The band formed in 2016 from the remnants of the bands Day of a Thousand and Black Elephant and consisted of singer and bassist Danny Garland, Kieran Gallop on drums, and guitarists Glenn Hawkins and Josh Gallop. The latter also works as a sound engineer and produced the band's first releases. The band's name is derived from the word "foxjaw" and has no special meaning. To be provocative, the "F" was replaced by a "Ph".

A year later, Phoxjaw released their first single "Victorian Dolls" and shortly afterwards brought keyboardist Huw Allen into the band. The first EP Goodbye Dinosaur followed at the end of 2018 before Phoxjaw was signed to Hassle Records. The second EP A Playground for Sad Adults was released in 2019. Both EPs were re-released together a year later.

On 3 July 2020, the band released their debut album Royal Swan, which was produced in Wales by Lewis Johns.

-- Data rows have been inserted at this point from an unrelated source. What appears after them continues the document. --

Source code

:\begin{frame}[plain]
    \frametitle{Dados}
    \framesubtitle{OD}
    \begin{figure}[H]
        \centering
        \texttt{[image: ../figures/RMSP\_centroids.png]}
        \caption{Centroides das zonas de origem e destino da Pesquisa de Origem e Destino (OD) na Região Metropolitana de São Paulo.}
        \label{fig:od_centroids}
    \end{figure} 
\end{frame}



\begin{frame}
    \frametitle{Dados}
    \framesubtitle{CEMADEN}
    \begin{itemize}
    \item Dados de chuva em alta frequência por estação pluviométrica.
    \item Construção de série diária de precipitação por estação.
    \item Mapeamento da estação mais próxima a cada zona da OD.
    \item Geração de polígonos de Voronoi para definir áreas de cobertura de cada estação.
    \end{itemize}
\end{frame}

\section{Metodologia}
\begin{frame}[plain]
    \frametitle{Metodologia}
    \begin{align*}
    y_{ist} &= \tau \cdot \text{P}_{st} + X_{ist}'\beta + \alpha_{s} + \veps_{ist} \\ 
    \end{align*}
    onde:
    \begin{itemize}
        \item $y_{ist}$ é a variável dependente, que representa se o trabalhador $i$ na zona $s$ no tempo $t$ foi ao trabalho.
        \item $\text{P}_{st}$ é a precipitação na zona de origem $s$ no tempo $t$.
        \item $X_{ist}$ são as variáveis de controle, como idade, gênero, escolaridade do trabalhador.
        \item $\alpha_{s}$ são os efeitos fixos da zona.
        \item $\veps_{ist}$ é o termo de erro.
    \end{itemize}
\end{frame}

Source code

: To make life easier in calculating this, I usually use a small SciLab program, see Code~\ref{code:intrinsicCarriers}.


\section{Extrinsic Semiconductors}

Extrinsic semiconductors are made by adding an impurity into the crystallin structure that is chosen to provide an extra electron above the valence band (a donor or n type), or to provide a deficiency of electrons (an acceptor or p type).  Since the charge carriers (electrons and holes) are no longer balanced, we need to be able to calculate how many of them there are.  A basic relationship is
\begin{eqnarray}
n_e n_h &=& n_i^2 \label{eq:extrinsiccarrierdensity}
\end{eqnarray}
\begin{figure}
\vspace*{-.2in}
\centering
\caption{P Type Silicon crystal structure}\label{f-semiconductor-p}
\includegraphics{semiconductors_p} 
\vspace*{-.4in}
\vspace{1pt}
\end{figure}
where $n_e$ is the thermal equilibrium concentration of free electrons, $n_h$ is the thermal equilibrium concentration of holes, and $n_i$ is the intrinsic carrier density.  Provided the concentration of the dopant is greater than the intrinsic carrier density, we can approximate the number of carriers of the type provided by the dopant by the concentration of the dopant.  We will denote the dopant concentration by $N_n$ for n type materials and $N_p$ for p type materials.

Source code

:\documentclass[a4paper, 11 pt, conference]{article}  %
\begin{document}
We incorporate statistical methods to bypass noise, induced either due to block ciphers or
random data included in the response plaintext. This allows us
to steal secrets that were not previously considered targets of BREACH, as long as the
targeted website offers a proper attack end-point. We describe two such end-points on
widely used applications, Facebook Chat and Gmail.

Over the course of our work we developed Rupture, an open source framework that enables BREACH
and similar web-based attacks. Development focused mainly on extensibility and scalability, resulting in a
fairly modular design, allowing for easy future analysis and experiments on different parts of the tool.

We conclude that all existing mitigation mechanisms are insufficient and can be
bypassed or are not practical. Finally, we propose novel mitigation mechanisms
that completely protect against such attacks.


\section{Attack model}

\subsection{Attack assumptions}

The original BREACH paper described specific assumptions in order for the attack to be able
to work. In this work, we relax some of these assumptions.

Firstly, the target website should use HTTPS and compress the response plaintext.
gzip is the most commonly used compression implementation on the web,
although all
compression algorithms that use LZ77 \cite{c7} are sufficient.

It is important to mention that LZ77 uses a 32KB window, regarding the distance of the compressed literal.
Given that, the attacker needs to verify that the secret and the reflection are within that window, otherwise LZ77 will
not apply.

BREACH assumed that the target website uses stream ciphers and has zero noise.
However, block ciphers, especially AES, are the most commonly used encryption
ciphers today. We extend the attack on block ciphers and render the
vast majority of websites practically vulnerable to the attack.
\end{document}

At the 2021 Heavy Music Awards, Phoxjaw was nominated in the Best UK Breakthrough Band category and Royal Swan in the Best Album Artwork category, but the awards went to Wargasm and Dance Gavin Dance respectively. In the summer of 2022, Phoxjaw played the Download Festival. They also recorded their second studio album Not Very Nice Cream, which was scheduled for release on 11 November 2022 but was not actually released until 2 June 2023.

== Musical style ==
John D. Buchanan of AllMusic described Phoxjaw as indie rockers who play a "raw, grimy, driving, and intense yet melodic sound" heavily influenced by grunge and British post-hardcore of the 2000s. Christian Biehl of Ox fanzine described their music as a "cross between modern metal with alternative rock, wave and a dash of madness." Jake Richardson of UK magazine Kerrang! wrote that their music was "blend of various genres and sounds that, on the face of it, shouldn’t quite work so well together." German magazine Visions recommended Phoxjaw to fans of Glassjaw, Stone Sour or Every Time I Die. Punktastic stated that the band sound like "the bastard child of The Horrors and The Eighties Matchbox B-Line Disaster".

==Members==
- Danny Garland – vocals, bass (2016–present)
- Alexander Share – guitar (2018–present)
- Josh Gallop – guitar (2016–present)
- Kieran Gallop – drums (2016–present)
- Huw Allen – keyboards (2017–2019)

== Discography ==
Studio albums

- 2020: Royal Swan (Hassle Records)
- 2023: Not Very Nice Cream (Hassle Records)

Other releases

- 2017: "Victorian Dolls" (single)
- 2018: Goodbye Dinosaur (EP)
- 2019: Playground for Sad Adults (EP)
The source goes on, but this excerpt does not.